> _Task statement_
Retype, word for word, every line from the one holding "b = 'bcabc'" through the one holding "max_result = max(max_result, len(set(a))" in the entries below, both included, and only those lines.

> _Plain-text document sources_
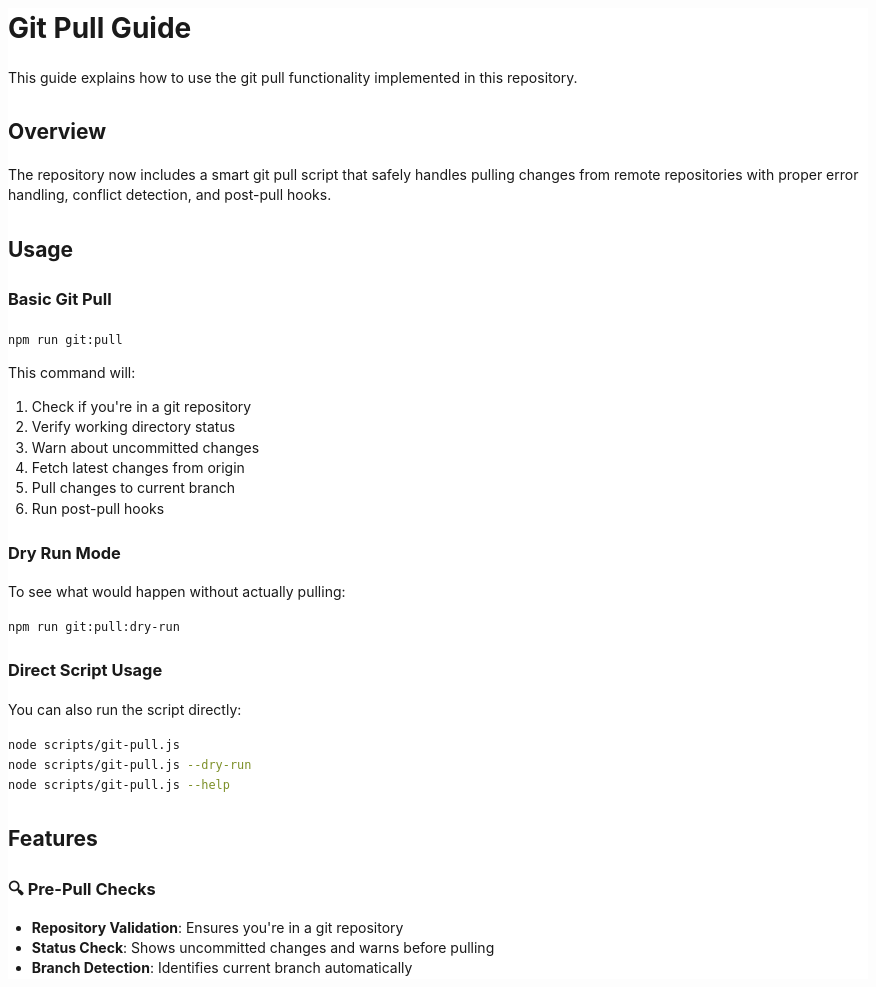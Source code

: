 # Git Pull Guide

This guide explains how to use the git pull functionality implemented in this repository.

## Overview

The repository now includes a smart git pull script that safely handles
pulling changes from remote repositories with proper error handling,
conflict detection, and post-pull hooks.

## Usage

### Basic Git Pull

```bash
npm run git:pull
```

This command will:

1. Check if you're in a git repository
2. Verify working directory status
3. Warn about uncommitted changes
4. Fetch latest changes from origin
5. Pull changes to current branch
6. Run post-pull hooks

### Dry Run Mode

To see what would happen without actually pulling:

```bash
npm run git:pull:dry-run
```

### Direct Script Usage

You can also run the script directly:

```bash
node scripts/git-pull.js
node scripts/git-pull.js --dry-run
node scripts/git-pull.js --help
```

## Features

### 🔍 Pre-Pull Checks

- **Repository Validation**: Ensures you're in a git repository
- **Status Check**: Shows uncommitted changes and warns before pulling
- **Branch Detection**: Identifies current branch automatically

==

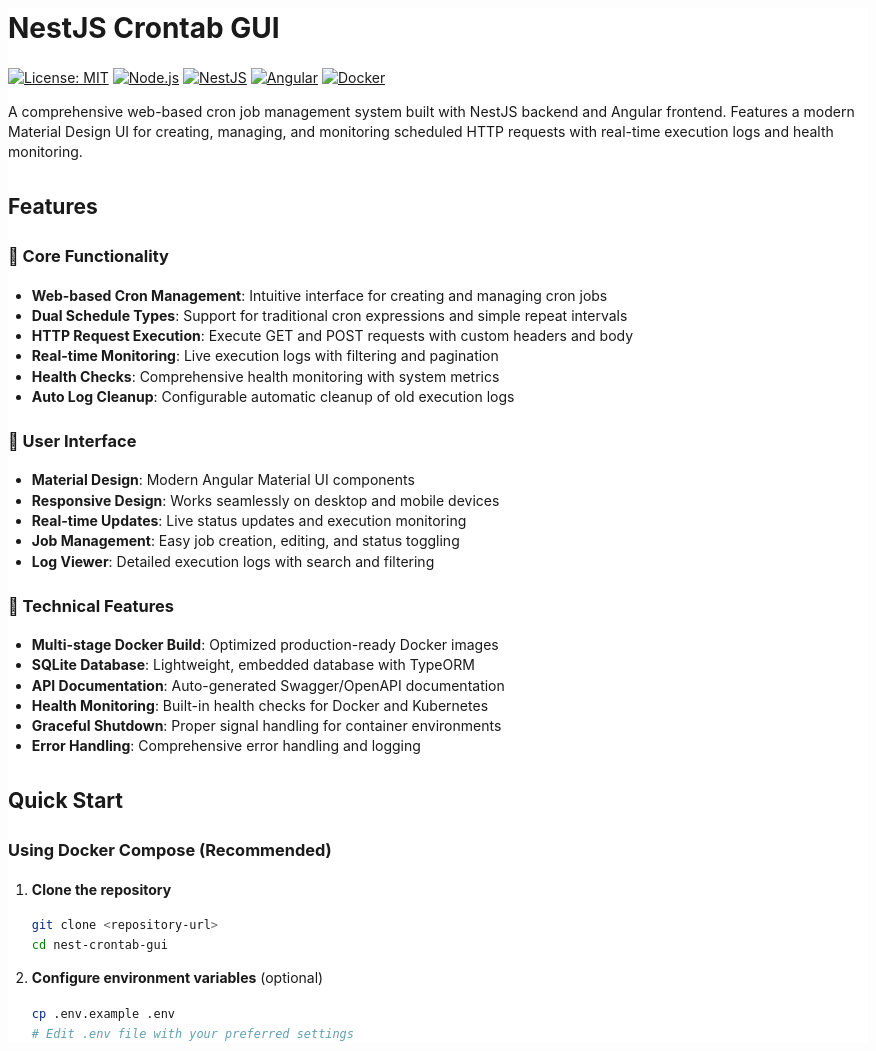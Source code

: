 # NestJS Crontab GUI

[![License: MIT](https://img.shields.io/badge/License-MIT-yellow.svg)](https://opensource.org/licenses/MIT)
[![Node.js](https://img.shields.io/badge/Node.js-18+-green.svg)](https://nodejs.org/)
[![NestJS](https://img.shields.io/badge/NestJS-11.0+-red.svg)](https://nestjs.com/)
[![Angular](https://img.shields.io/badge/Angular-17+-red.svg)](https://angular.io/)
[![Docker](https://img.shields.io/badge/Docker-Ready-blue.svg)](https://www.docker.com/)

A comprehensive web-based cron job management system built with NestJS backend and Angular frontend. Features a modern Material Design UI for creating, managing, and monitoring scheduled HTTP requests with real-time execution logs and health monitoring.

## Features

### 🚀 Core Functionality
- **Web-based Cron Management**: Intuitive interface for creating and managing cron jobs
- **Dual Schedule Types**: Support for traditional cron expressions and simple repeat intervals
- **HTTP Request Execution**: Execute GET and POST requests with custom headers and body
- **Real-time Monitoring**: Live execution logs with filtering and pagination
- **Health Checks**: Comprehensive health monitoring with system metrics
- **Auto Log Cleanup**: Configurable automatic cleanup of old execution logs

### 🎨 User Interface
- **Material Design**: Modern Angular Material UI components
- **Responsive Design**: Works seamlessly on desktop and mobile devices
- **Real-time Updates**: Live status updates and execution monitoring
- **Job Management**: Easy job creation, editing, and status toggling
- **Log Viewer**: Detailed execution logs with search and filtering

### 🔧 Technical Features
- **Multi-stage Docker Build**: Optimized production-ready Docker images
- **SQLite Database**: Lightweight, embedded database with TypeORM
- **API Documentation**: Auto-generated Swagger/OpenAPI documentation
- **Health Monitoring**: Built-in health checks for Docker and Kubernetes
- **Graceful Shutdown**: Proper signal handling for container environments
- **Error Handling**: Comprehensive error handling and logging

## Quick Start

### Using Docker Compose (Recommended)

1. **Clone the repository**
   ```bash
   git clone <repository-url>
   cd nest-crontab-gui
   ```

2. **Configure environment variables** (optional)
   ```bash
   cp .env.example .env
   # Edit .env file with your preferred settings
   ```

...

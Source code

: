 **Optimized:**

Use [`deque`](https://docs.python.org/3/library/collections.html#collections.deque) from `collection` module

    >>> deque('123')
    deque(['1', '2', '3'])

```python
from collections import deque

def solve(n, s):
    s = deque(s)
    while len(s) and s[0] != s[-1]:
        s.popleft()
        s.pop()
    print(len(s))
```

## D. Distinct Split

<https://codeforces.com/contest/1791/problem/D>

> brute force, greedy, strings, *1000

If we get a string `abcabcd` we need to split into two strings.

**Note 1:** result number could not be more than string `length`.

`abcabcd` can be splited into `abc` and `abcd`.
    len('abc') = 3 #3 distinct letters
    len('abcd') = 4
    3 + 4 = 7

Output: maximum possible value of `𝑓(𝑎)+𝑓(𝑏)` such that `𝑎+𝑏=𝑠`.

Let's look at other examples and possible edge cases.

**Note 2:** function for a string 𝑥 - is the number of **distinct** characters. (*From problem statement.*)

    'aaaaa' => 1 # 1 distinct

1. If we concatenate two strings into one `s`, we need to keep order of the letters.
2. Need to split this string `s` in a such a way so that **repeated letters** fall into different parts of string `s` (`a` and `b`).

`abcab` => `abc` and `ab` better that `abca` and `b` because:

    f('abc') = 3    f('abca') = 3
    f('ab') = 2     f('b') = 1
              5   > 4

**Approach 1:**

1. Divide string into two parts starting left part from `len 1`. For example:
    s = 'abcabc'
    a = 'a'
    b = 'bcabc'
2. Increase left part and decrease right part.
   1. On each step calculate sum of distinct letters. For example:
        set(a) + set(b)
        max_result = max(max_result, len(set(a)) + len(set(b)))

> _Solution_
    b = 'bcabc'
2. Increase left part and decrease right part.
   1. On each step calculate sum of distinct letters. For example:
        set(a) + set(b)
        max_result = max(max_result, len(set(a)) + len(set(b)))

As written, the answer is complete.